[Plain-text document sources]
++++
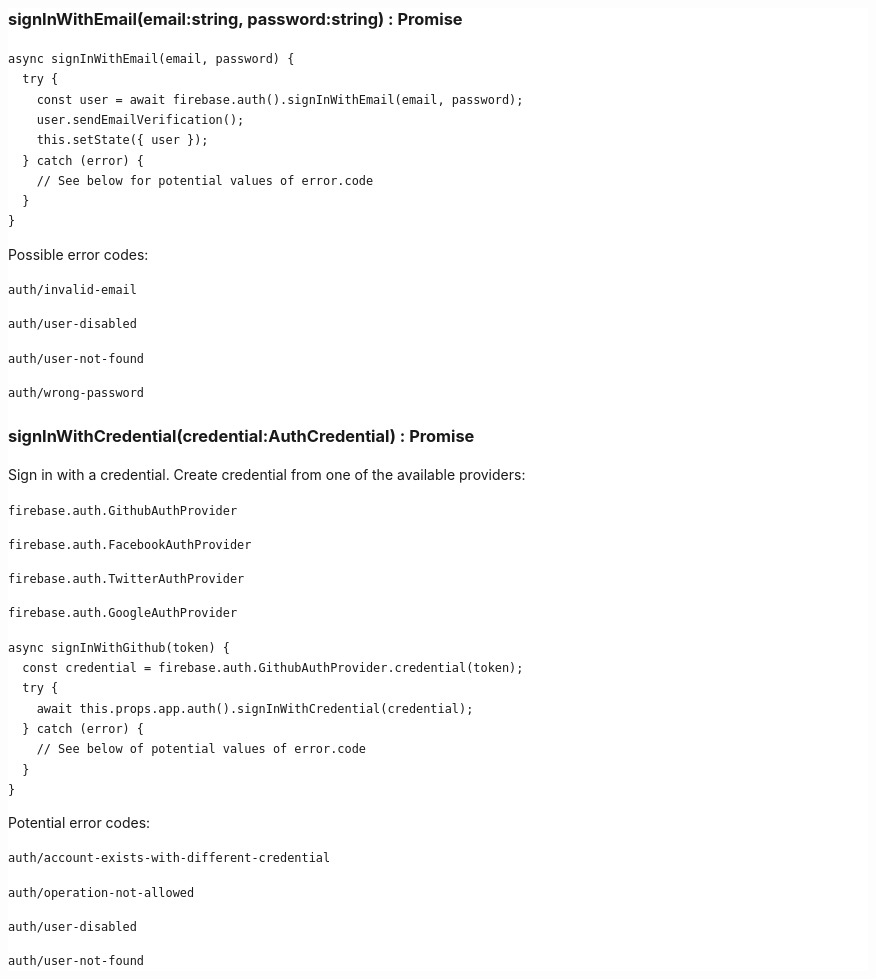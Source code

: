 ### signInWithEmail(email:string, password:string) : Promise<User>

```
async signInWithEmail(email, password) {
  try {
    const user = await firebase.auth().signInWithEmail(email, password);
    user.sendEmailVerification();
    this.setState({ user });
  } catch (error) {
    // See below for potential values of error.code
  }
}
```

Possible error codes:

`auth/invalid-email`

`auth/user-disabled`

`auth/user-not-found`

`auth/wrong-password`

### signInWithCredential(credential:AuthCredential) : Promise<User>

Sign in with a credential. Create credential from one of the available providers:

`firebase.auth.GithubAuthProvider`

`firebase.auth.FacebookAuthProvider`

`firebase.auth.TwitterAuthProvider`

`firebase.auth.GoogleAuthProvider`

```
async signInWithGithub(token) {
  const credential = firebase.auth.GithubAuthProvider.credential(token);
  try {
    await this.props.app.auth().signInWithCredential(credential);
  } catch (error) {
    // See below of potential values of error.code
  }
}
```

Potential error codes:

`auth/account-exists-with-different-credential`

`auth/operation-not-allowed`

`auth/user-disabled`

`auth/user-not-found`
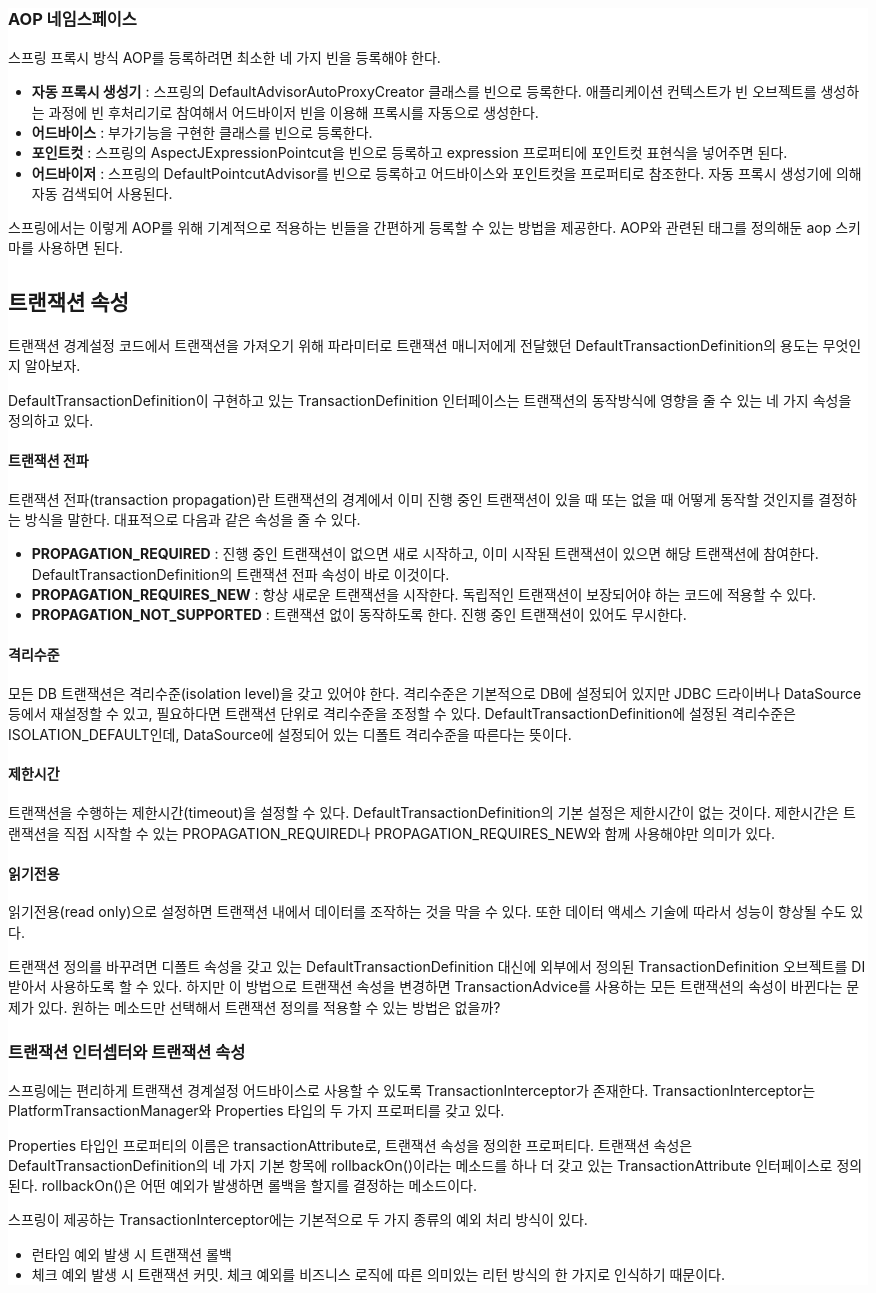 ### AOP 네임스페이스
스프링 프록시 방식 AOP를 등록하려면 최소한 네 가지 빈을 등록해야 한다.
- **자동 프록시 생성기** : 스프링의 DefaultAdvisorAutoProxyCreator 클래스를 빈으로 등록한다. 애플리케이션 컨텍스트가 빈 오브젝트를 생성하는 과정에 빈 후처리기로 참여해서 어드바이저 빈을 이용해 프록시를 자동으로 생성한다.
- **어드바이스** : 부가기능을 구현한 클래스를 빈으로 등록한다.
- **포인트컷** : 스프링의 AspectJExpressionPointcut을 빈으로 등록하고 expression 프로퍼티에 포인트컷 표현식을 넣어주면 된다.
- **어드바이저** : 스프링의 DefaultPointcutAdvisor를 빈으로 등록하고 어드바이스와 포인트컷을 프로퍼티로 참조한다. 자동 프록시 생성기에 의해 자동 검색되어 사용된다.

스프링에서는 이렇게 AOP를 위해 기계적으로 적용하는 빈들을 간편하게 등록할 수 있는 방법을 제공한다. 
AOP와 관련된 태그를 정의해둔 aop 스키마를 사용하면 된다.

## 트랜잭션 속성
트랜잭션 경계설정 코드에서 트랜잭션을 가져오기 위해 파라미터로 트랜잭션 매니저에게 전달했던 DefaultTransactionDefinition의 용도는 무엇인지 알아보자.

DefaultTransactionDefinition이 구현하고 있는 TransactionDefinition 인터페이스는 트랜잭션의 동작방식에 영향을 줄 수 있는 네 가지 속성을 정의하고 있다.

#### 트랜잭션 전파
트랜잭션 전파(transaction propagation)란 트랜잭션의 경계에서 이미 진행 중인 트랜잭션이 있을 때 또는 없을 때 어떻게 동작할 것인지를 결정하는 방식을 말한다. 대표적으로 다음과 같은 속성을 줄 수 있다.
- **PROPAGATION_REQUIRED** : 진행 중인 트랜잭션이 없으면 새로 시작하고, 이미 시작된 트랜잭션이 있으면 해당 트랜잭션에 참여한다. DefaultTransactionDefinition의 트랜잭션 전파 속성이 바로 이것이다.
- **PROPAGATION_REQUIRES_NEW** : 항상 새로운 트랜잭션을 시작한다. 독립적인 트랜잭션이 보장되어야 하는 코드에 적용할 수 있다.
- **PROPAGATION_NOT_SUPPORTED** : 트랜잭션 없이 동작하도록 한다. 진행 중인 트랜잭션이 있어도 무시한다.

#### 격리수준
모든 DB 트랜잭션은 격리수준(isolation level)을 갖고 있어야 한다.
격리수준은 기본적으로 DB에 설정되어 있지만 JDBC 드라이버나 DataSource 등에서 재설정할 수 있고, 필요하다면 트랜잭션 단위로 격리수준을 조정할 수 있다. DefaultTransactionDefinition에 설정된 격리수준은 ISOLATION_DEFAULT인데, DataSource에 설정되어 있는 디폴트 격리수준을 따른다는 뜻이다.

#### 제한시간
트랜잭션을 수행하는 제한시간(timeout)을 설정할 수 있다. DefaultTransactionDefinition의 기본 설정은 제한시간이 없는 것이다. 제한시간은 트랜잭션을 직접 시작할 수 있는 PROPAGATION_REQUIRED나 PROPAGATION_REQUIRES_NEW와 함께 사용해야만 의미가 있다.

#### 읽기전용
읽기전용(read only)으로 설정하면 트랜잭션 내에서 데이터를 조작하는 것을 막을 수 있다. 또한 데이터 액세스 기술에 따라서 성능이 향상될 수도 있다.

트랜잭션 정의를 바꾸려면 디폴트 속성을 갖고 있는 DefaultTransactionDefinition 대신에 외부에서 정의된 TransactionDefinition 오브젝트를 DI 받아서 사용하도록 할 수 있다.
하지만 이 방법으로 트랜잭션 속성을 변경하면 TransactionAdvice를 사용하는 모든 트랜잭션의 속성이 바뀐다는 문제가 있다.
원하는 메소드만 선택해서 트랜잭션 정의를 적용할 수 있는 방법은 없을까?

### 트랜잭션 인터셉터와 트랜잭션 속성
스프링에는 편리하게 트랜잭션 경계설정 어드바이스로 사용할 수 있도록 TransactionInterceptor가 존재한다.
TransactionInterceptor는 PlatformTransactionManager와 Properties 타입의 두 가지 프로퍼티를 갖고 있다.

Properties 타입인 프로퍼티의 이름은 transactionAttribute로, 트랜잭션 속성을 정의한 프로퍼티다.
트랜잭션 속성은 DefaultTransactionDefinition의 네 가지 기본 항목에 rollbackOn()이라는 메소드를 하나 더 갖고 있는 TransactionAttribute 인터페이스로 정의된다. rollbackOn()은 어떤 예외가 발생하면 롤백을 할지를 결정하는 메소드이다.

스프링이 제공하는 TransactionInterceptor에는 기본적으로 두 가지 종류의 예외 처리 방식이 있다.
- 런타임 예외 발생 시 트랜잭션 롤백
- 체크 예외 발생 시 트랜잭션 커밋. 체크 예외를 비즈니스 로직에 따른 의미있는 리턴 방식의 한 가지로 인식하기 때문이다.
++++
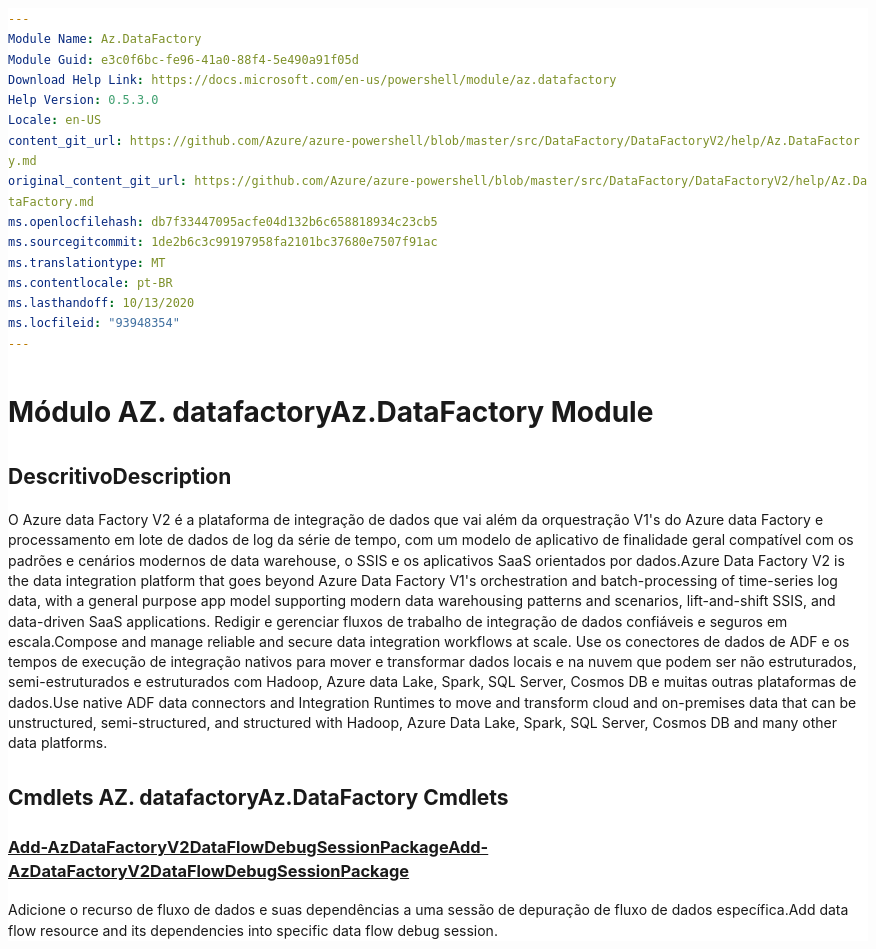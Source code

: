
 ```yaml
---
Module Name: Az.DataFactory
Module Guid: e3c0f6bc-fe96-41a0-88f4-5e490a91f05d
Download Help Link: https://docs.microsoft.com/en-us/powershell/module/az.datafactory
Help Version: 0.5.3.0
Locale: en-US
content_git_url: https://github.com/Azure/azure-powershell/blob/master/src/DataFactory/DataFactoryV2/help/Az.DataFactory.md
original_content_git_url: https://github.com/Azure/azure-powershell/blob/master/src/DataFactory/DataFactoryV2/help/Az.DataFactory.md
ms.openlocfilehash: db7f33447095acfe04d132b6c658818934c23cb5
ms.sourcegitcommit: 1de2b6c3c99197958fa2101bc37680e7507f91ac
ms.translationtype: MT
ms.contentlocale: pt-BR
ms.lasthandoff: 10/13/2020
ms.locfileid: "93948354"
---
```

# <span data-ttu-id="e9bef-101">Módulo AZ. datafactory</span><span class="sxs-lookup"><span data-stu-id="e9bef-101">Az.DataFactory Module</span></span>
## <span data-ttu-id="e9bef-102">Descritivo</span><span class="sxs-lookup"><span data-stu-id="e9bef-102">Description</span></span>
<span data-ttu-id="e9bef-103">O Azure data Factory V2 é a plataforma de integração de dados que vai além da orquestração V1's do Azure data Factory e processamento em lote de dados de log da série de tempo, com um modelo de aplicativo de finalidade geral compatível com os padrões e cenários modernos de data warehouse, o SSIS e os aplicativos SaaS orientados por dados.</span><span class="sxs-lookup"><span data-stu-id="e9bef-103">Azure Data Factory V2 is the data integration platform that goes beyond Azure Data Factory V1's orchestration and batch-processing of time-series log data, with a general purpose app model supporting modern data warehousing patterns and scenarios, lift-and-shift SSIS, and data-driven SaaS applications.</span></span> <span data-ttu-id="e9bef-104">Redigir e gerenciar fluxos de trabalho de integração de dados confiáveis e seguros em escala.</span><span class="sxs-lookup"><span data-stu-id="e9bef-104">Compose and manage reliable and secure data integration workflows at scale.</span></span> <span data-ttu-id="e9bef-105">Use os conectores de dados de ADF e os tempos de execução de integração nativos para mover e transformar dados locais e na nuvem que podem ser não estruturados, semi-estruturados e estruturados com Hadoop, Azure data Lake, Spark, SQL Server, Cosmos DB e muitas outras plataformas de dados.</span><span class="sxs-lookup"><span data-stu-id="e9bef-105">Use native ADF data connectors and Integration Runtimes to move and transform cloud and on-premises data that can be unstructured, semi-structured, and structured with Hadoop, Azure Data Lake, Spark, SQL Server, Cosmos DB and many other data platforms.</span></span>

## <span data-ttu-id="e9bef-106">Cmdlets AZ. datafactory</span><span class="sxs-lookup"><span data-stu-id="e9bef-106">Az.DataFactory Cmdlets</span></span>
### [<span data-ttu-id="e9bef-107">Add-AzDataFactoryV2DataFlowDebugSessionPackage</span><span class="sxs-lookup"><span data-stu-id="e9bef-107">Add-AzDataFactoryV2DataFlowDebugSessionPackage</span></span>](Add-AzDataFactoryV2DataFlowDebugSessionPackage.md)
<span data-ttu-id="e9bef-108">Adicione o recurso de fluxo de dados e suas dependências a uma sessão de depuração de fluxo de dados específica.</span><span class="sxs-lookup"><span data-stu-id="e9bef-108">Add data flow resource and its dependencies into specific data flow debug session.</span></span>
++++
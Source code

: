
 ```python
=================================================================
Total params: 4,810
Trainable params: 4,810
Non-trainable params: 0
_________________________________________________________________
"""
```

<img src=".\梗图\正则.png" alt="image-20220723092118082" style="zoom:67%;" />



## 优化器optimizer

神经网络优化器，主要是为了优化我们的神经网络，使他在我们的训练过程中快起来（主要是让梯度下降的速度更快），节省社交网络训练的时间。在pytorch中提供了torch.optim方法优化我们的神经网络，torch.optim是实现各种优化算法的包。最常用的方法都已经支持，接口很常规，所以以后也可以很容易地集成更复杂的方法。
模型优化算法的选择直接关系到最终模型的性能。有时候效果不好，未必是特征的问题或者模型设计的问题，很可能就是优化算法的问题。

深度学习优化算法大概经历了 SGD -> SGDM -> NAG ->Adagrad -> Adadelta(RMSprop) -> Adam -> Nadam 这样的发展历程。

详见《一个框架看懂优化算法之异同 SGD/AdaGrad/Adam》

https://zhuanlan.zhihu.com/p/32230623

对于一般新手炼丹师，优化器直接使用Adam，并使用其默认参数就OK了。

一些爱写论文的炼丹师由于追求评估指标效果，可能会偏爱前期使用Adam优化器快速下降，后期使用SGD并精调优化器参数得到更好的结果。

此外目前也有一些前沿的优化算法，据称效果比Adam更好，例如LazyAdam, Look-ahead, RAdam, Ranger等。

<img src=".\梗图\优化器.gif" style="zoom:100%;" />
++++
Determine how many lines of the records hold the word "트랜잭션의", giving only that number.

3